Yale researchers outlined a new, more aggressive strategy for detecting silent but deadly aortic aneurysms in an article published April 24 by Open Heart, a publication by the British Medical Journal and British Cardiovascular Society.

Aneurysms are areas of enlargement in arteries caused by a weakened artery wall. More than 15,000 people in the United States die from aneurysm disease each year — a number that exceeds deaths by HIV/AIDS. Aneurysms that develop in the chest, known as thoracic aortic aneurysms, typically cause no symptoms but are the most life threatening.

To help identify patients at risk for thoracic aortic aneurysms, Dr. John A. Elefteriades, the William W.L. Glenn Professor of Surgery at Yale School of Medicine, and his co-authors at the Aortic Institute at Yale-New Haven conducted a review of medical conditions and other indicators that often occur in patients with these aneurysms.

In their paper, the research team pinpointed a number of conditions, or associations, that could help providers better predict thoracic aortic aneurysms. Their list of “guilt by association” indicators include: aneurysms in other parts of the body; variants in the anatomy of the aorta; certain autoimmune disorders; renal cysts; and a family history of aneurysm.

Another notable association is a connective tissue disease that can be detected with a simple “thumb-palm” test. If a patient can readily extend the thumb across the palm and beyond the edge of the palm, there’s a good chance the patient is at heightened risk for thoracic aortic aneurysm.
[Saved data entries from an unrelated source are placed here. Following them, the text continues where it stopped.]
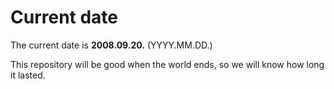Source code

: # Current date

The current date is **2008.09.20.** (YYYY.MM.DD.)

This repository will be good when the world ends, so we will know how long it lasted.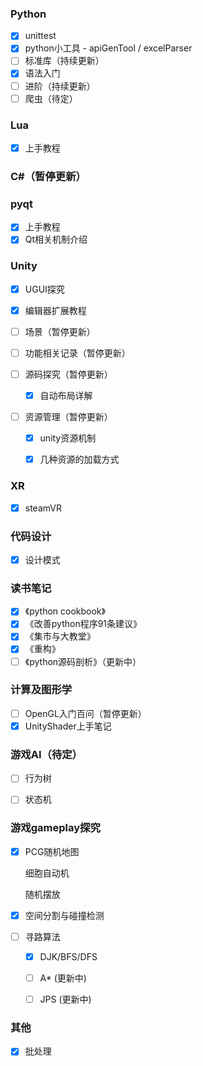 ### Python

- [x] unittest
- [x] python小工具 - apiGenTool / excelParser
- [ ] 标准库（持续更新）
- [x] 语法入门
- [ ] 进阶（持续更新）
- [ ] 爬虫（待定）

### Lua
- [x] 上手教程

### C#（暂停更新）

### pyqt

- [x] 上手教程
- [x] Qt相关机制介绍

### Unity

- [x] UGUI探究

- [x] 编辑器扩展教程

- [ ] 场景（暂停更新）

- [ ] 功能相关记录（暂停更新）

- [ ] 源码探究（暂停更新）

  - [x] 自动布局详解 

- [ ] 资源管理（暂停更新）

  - [x] unity资源机制

  - [x] 几种资源的加载方式

### XR

- [x] steamVR

### 代码设计

- [x] 设计模式

### 读书笔记

- [x] 《python cookbook》
- [x] 《改善python程序91条建议》
- [x] 《集市与大教堂》
- [x] 《重构》
- [ ] 《python源码剖析》（更新中）

### 计算及图形学

- [ ] OpenGL入门百问（暂停更新）
- [x] UnityShader上手笔记

### 游戏AI（待定）

- [ ] 行为树

- [ ] 状态机

### 游戏gameplay探究

- [x] PCG随机地图

  细胞自动机

  随机摆放

- [x] 空间分割与碰撞检测

- [ ] 寻路算法

  - [x] DJK/BFS/DFS

  - [ ] A* (更新中)

  - [ ] JPS (更新中)

### 其他

- [x] 批处理

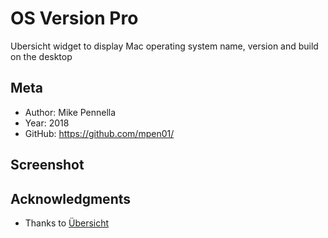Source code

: # OS Version Pro
Ubersicht widget to display Mac operating system name, version and build on the desktop

## Meta

- Author: Mike Pennella
- Year: 2018
- GitHub: https://github.com/mpen01/

## Screenshot


## Acknowledgments

- Thanks to [Übersicht](http://github.com/felixhageloh/uebersicht/)
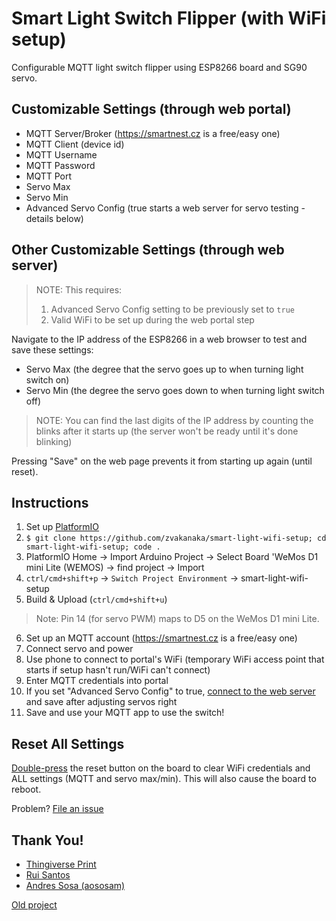 # Smart Light Switch Flipper (with WiFi setup)
Configurable MQTT light switch flipper using ESP8266 board and SG90 servo.

## Customizable Settings (through web portal)
- MQTT Server/Broker (https://smartnest.cz is a free/easy one)
- MQTT Client (device id)
- MQTT Username
- MQTT Password
- MQTT Port
- Servo Max
- Servo Min
- Advanced Servo Config (true starts a web server for servo testing - details below)

## Other Customizable Settings (through web server)
> NOTE: This requires:
> 1) Advanced Servo Config setting to be previously set to `true`
> 2) Valid WiFi to be set up during the web portal step

Navigate to the IP address of the ESP8266 in a web browser to test and save these settings:
- Servo Max (the degree that the servo goes up to when turning light switch on)
- Servo Min (the degree the servo goes down to when turning light switch off)

> NOTE: You can find the last digits of the IP address by counting the blinks after it starts up (the server won't be ready until it's done blinking)

Pressing "Save" on the web page prevents it from starting up again (until reset).

## Instructions
1) Set up [PlatformIO](https://platformio.org/platformio-ide)
2) `$ git clone https://github.com/zvakanaka/smart-light-wifi-setup; cd smart-light-wifi-setup; code .`
3) PlatformIO Home -> Import Arduino Project -> Select Board 'WeMos D1 mini Lite (WEMOS) -> find project -> Import
4) `ctrl/cmd+shift+p` -> `Switch Project Environment` -> smart-light-wifi-setup
5) Build & Upload (`ctrl/cmd+shift+u`)

> Note: Pin 14 (for servo PWM) maps to D5 on the WeMos D1 mini Lite.

6) Set up an MQTT account (https://smartnest.cz is a free/easy one)
7) Connect servo and power
8) Use phone to connect to portal's WiFi (temporary WiFi access point that starts if setup hasn't run/WiFi can't connect)
9) Enter MQTT credentials into portal
10) If you set "Advanced Servo Config" to true, [connect to the web server](./#other-customizable-settings-through-web-server) and save after adjusting servos right
11) Save and use your MQTT app to use the switch!

## Reset All Settings
[Double-press](https://github.com/datacute/DoubleResetDetector/) the reset button on the board to clear WiFi credentials and ALL settings (MQTT and servo max/min). This will also cause the board to reboot. 

Problem? [File an issue](https://github.com/zvakanaka/smart-light-wifi-setup/issues/new)

## Thank You!
- [Thingiverse Print](https://www.thingiverse.com/thing:1156995)
- [Rui Santos](https://randomnerdtutorials.com/wifimanager-with-esp8266-autoconnect-custom-parameter-and-manage-your-ssid-and-password/)
- [Andres Sosa (aososam)](https://github.com/aososam/Smartnest/blob/master/Devices/light/light.ino)

[Old project](https://github.com/zvakanaka/light-switch-servo/)
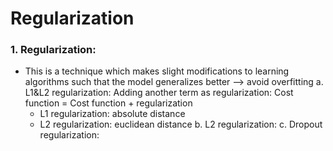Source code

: # Regularization

### 1. Regularization:
- This is a technique which makes slight modifications to learning algorithms such that the model generalizes better --> avoid overfitting
a. L1&L2 regularization:
Adding another term as regularization: Cost function = Cost function + regularization
  - L1 regularization: absolute distance
  - L2 regularization: euclidean distance
b. L2 regularization:
c. Dropout regularization:

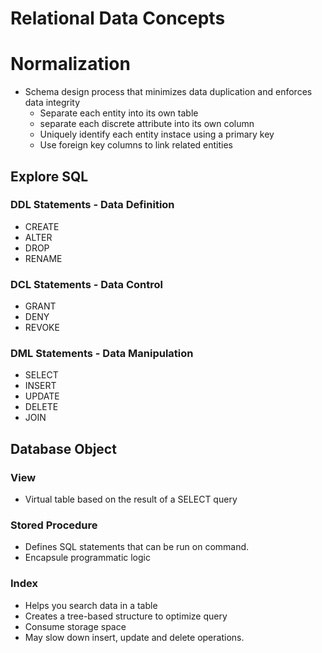 # Relational Data Concepts

# Normalization
- Schema design process that minimizes data duplication and enforces data integrity
    - Separate  each entity into its own table
    - separate each discrete attribute into its own column
    - Uniquely identify each entity instace using a primary key
    - Use foreign key columns to link related entities

## Explore SQL
### DDL Statements - Data Definition
- CREATE
- ALTER
- DROP
- RENAME

### DCL Statements - Data Control
- GRANT
- DENY
- REVOKE

### DML Statements - Data Manipulation
- SELECT
- INSERT
- UPDATE
- DELETE
- JOIN

## Database Object

### View
- Virtual table based on the result of a SELECT query

### Stored Procedure
- Defines SQL statements that can be run on command.
- Encapsule programmatic logic 

### Index
- Helps you search data in a table
- Creates a tree-based structure to optimize query
- Consume storage space
- May slow down insert, update and delete operations.
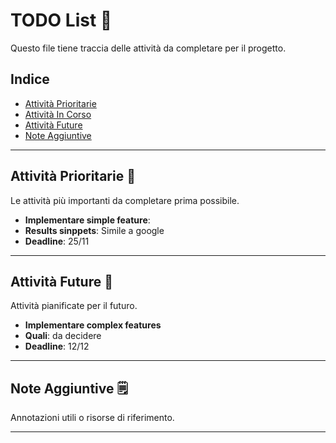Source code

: # TODO List 📝

Questo file tiene traccia delle attività da completare per il progetto.

## Indice
- [Attività Prioritarie](#attività-prioritarie)
- [Attività In Corso](#attività-in-corso)
- [Attività Future](#attività-future)
- [Note Aggiuntive](#note-aggiuntive)

---

## Attività Prioritarie 🚀
Le attività più importanti da completare prima possibile.

  - **Implementare simple feature**:
  - **Results sinppets**: Simile a google
  - **Deadline**: 25/11
---


## Attività Future 📅
Attività pianificate per il futuro.

  - **Implementare complex features**
  - **Quali**: da decidere
  - **Deadline**: 12/12

---

## Note Aggiuntive 🗒️
Annotazioni utili o risorse di riferimento.


---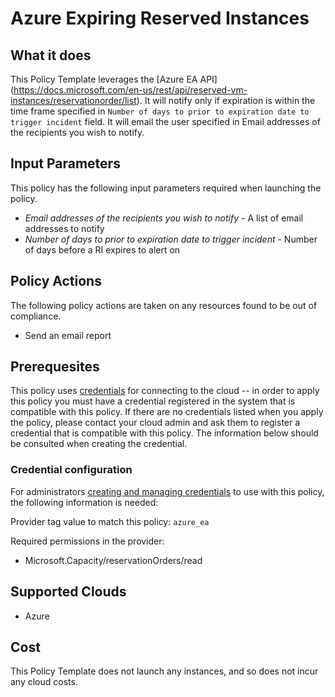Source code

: # Azure Expiring Reserved Instances

## What it does

This Policy Template leverages the [Azure EA API] (https://docs.microsoft.com/en-us/rest/api/reserved-vm-instances/reservationorder/list). It will notify only if expiration is within the time frame specified in `Number of days to prior to expiration date to trigger incident` field. It will email the user specified in Email addresses of the recipients you wish to notify.

## Input Parameters

This policy has the following input parameters required when launching the policy.

- *Email addresses of the recipients you wish to notify* - A list of email addresses to notify
- *Number of days to prior to expiration date to trigger incident* - Number of days before a RI expires to alert on

## Policy Actions

The following policy actions are taken on any resources found to be out of compliance.

- Send an email report

## Prerequesites

This policy uses [credentials](https://docs.rightscale.com/policies/users/guides/credential_management.html)
for connecting to the cloud -- in order to apply this policy you must have a credential registered in the system that is compatible with this policy. If there are no
credentials listed when you apply the policy, please contact your cloud admin and ask them to register a credential that is compatible with this policy. The information below should be consulted when creating the credential.

### Credential configuration

For administrators [creating and managing credentials](https://docs.rightscale.com/policies/users/guides/credential_management.html) to use with this policy, the following information is needed: 

Provider tag value to match this policy: `azure_ea`

Required permissions in the provider:

- Microsoft.Capacity/reservationOrders/read

## Supported Clouds

- Azure

## Cost

This Policy Template does not launch any instances, and so does not incur any cloud costs.
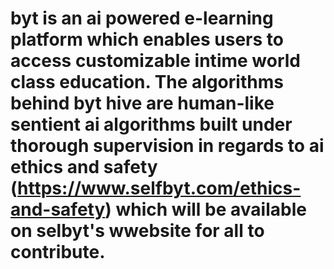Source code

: # byt is an ai powered e-learning platform  which enables users to access customizable intime world class education. The algorithms behind byt hive are human-like sentient ai algorithms built under thorough supervision in regards to ai ethics and safety (https://www.selfbyt.com/ethics-and-safety) which will be available on selbyt's wwebsite for all to contribute.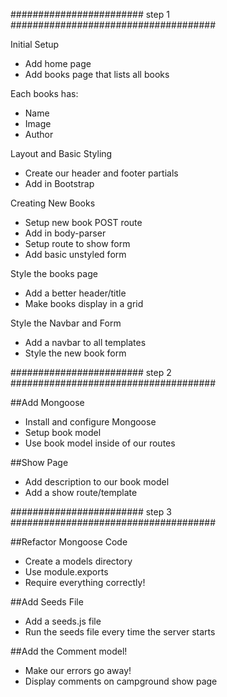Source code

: 
######################## step 1 #####################################

  Initial Setup
* Add home page
* Add books page that lists all books

 Each books has:
* Name
* Image
* Author

 Layout and Basic Styling
* Create our header and footer partials
* Add in Bootstrap

Creating New Books
* Setup new book POST route
* Add in body-parser
* Setup route to show form
* Add basic unstyled form

 Style the books page
* Add a better header/title
* Make books display in a grid

 Style the Navbar and Form
* Add a navbar to all templates
* Style the new book form


######################## step 2 #####################################


##Add Mongoose
* Install and configure Mongoose
* Setup book model
* Use book model inside of our routes


##Show Page
* Add description to our book model
* Add a show route/template

######################## step 3 #####################################

##Refactor Mongoose Code
* Create a models directory
* Use module.exports
* Require everything correctly!

##Add Seeds File
* Add a seeds.js file
* Run the seeds file every time the server starts

##Add the Comment model!
* Make our errors go away!
* Display comments on campground show page
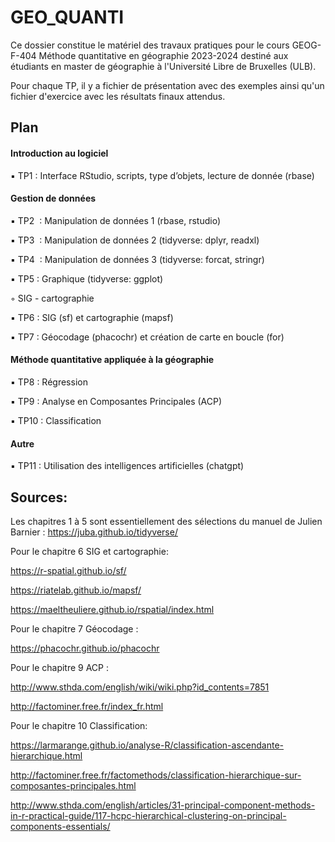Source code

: # GEO_QUANTI

Ce dossier constitue le matériel des travaux pratiques pour le cours GEOG-F-404 Méthode quantitative en géographie 2023-2024 destiné aux étudiants en master de géographie à l'Université Libre de Bruxelles (ULB).

Pour chaque TP, il y a fichier de présentation avec des exemples ainsi qu'un fichier d'exercice avec les résultats finaux attendus.

## Plan

#### Introduction au logiciel

▪ TP1 : Interface RStudio, scripts, type d’objets, lecture de donnée (rbase)

#### Gestion de données

▪ TP2  : Manipulation de données 1 (rbase, rstudio)

▪ TP3  : Manipulation de données 2 (tidyverse: dplyr, readxl)

▪ TP4  : Manipulation de données 3 (tidyverse: forcat, stringr)

▪ TP5 : Graphique (tidyverse: ggplot)

◦ SIG - cartographie

▪ TP6 : SIG (sf) et cartographie (mapsf)

▪ TP7 : Géocodage (phacochr) et création de carte en boucle (for)

#### Méthode quantitative appliquée à la géographie

▪ TP8 : Régression

▪ TP9 : Analyse en Composantes Principales (ACP)

▪ TP10 : Classification

#### Autre

▪ TP11 : Utilisation des intelligences artificielles (chatgpt)

## Sources:

Les chapitres 1 à 5 sont essentiellement des sélections du manuel de Julien Barnier : <https://juba.github.io/tidyverse/>

Pour le chapitre 6 SIG et cartographie:

<https://r-spatial.github.io/sf/>

<https://riatelab.github.io/mapsf/>

<https://maeltheuliere.github.io/rspatial/index.html>

Pour le chapitre 7 Géocodage :

<https://phacochr.github.io/phacochr>

Pour le chapitre 9 ACP :

<http://www.sthda.com/english/wiki/wiki.php?id_contents=7851>

<http://factominer.free.fr/index_fr.html>

Pour le chapitre 10 Classification:

<https://larmarange.github.io/analyse-R/classification-ascendante-hierarchique.html>

<http://factominer.free.fr/factomethods/classification-hierarchique-sur-composantes-principales.html>

<http://www.sthda.com/english/articles/31-principal-component-methods-in-r-practical-guide/117-hcpc-hierarchical-clustering-on-principal-components-essentials/>
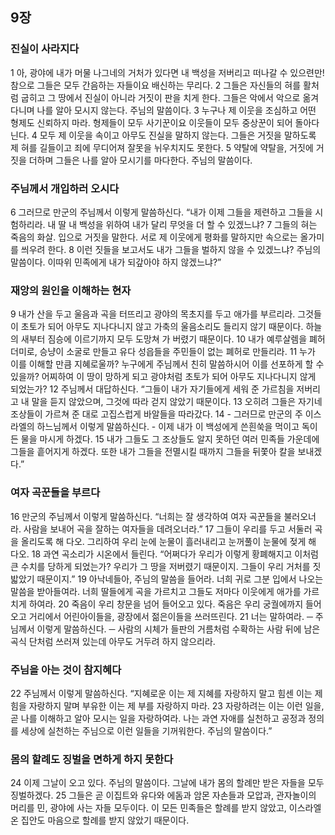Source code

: ## 9장
### 진실이 사라지다
1 아, 광야에 내가 머물 나그네의 거처가 있다면 내 백성을 저버리고 떠나갈 수 있으련만! 참으로 그들은 모두 간음하는 자들이요 배신하는 무리다.
2 그들은 자신들의 혀를 활처럼 굽히고 그 땅에서 진실이 아니라 거짓이 판을 치게 한다. 그들은 악에서 악으로 옮겨 다니며 나를 알아 모시지 않는다. 주님의 말씀이다.
3 누구나 제 이웃을 조심하고 어떤 형제도 신뢰하지 마라. 형제들이 모두 사기꾼이요 이웃들이 모두 중상꾼이 되어 돌아다닌다.
4 모두 제 이웃을 속이고 아무도 진실을 말하지 않는다. 그들은 거짓을 말하도록 제 혀를 길들이고 죄에 무디어져 잘못을 뉘우치지도 못한다.
5 약탈에 약탈을, 거짓에 거짓을 더하며 그들은 나를 알아 모시기를 마다한다. 주님의 말씀이다.
### 주님께서 개입하러 오시다
6 그러므로 만군의 주님께서 이렇게 말씀하신다. “내가 이제 그들을 제련하고 그들을 시험하리라. 내 딸 내 백성을 위하여 내가 달리 무엇을 더 할 수 있겠느냐?
7 그들의 혀는 죽음의 화살. 입으로 거짓을 말한다. 서로 제 이웃에게 평화를 말하지만 속으로는 올가미를 씌우려 한다.
8 이런 짓들을 보고서도 내가 그들을 벌하지 않을 수 있겠느냐? 주님의 말씀이다. 이따위 민족에게 내가 되갚아야 하지 않겠느냐?”
### 재앙의 원인을 이해하는 현자
9 내가 산을 두고 울음과 곡을 터뜨리고 광야의 목초지를 두고 애가를 부르리라. 그것들이 초토가 되어 아무도 지나다니지 않고 가축의 울음소리도 들리지 않기 때문이다. 하늘의 새부터 짐승에 이르기까지 모두 도망쳐 가 버렸기 때문이다.
10 내가 예루살렘을 폐허 더미로, 승냥이 소굴로 만들고 유다 성읍들을 주민들이 없는 폐허로 만들리라.
11 누가 이를 이해할 만큼 지혜로울까? 누구에게 주님께서 친히 말씀하시어 이를 선포하게 할 수 있을까? 어찌하여 이 땅이 망하게 되고 광야처럼 초토가 되어 아무도 지나다니지 않게 되었는가?
12 주님께서 대답하신다. “그들이 내가 자기들에게 세워 준 가르침을 저버리고 내 말을 듣지 않았으며, 그것에 따라 걷지 않았기 때문이다.
13 오히려 그들은 자기네 조상들이 가르쳐 준 대로 고집스럽게 바알들을 따라갔다.
14 - 그러므로 만군의 주 이스라엘의 하느님께서 이렇게 말씀하신다. - 이제 내가 이 백성에게 쓴흰쑥을 먹이고 독이 든 물을 마시게 하겠다.
15 내가 그들도 그 조상들도 알지 못하던 여러 민족들 가운데에 그들을 흩어지게 하겠다. 또한 내가 그들을 전멸시킬 때까지 그들을 뒤쫓아 칼을 보내겠다.”
### 여자 곡꾼들을 부르다
16 만군의 주님께서 이렇게 말씀하신다. “너희는 잘 생각하여 여자 곡꾼들을 불러오너라. 사람을 보내어 곡을 잘하는 여자들을 데려오너라.”
17 그들이 우리를 두고 서둘러 곡을 올리도록 해 다오. 그리하여 우리 눈에 눈물이 흘러내리고 눈꺼풀이 눈물에 젖게 해 다오.
18 과연 곡소리가 시온에서 들린다. “어쩌다가 우리가 이렇게 황폐해지고 이처럼 큰 수치를 당하게 되었는가? 우리가 그 땅을 저버렸기 때문이지. 그들이 우리 거처를 짓밟았기 때문이지.”
19 아낙네들아, 주님의 말씀을 들어라. 너희 귀로 그분 입에서 나오는 말씀을 받아들여라. 너희 딸들에게 곡을 가르치고 그들도 저마다 이웃에게 애가를 가르치게 하여라.
20 죽음이 우리 창문을 넘어 들어오고 있다. 죽음은 우리 궁궐에까지 들어오고 거리에서 어린아이들을, 광장에서 젊은이들을 쓰러뜨린다.
21 너는 말하여라. ─ 주님께서 이렇게 말씀하신다. ─ 사람의 시체가 들판의 거름처럼 수확하는 사람 뒤에 남은 곡식 단처럼 쓰러져 있는데 아무도 거두려 하지 않으리라.
### 주님을 아는 것이 참지혜다
22 주님께서 이렇게 말씀하신다. “지혜로운 이는 제 지혜를 자랑하지 말고 힘센 이는 제 힘을 자랑하지 말며 부유한 이는 제 부를 자랑하지 마라.
23 자랑하려는 이는 이런 일을, 곧 나를 이해하고 알아 모시는 일을 자랑하여라. 나는 과연 자애를 실천하고 공정과 정의를 세상에 실천하는 주님으로 이런 일들을 기꺼워한다. 주님의 말씀이다.”
### 몸의 할례도 징벌을 면하게 하지 못한다
24 이제 그날이 오고 있다. 주님의 말씀이다. 그날에 내가 몸의 할례만 받은 자들을 모두 징벌하겠다.
25 그들은 곧 이집트와 유다와 에돔과 암몬 자손들과 모압과, 관자놀이의 머리를 민, 광야에 사는 자들 모두이다. 이 모든 민족들은 할례를 받지 않았고, 이스라엘 온 집안도 마음으로 할례를 받지 않았기 때문이다.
Patients with any of the signs or conditions that accompany thoracic aortic aneurysm should undergo testing for the presence of such an aneurysm, said the researchers. “By applying the ‘guilt by association’ paradigm, and searching diligently for thoracic aortic aneurysm via cardiac ECHO or CT scan in patients with the associated conditions, many silent aneurysms can be identified in the general population before they threaten or shorten lives,” Elefteriades explained.